Ecosyste.ms: Awesome

An open API service indexing awesome lists of open source software.

Awesome Lists | Featured Topics | Projects

https://github.com/aml-hassan-abd-el-hamid/ai-lip-sync-app

AI Lip Syncing application, deployed on Streamlit
https://github.com/aml-hassan-abd-el-hamid/ai-lip-sync-app

ai lip-sync streamlit wav2lip

Last synced: about 2 months ago
JSON representation

AI Lip Syncing application, deployed on Streamlit

Awesome Lists containing this project

README

        

# AI Lip Sync

![Screenshot 2024-01-22 at 03-03-09 app · Streamlit](https://github.com/Aml-Hassan-Abd-El-hamid/AI-Lip-Sync/assets/66205928/d35f379f-f1ca-46e5-a113-bfa3f3c4c2f9)

The project started as a part of an interview process with some company, I received an email with the following task:

Assignment Object:

    Your task is to develop a lip-syncing model using machine learning
techniques.

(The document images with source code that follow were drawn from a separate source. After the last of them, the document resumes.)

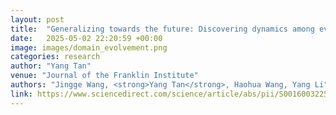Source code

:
 ```yaml
---
layout: post
title:  "Generalizing towards the future: Discovering dynamics among evolving domains via disentangled variational autoencoders"
date:   2025-05-02 22:20:59 +00:00
image: images/domain_evolvement.png
categories: research
author: "Yang Tan"
venue: "Journal of the Franklin Institute"
authors: "Jingge Wang, <strong>Yang Tan</strong>, Haohua Wang, Yang Li"
link: https://www.sciencedirect.com/science/article/abs/pii/S0016003225002017
---
```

It takes an input image and audio and then generates a video
where the image appears to lip sync with the provided audio. You have to
develop this task using python3.

Requirements:

    ● Avatar / Image : Get one AI-generated avatar, the avatar may be for a

    man, woman, old man, old lady or a child. Ensure that the avatar is

    created by artificial intelligence and does not represent real

    individuals.

    ● Audio : Provide two distinct and clear audio recordings—one in Arabic

    and the other in English. The duration of each audio clip should be

    no less than 30 seconds and no more than 1 minute.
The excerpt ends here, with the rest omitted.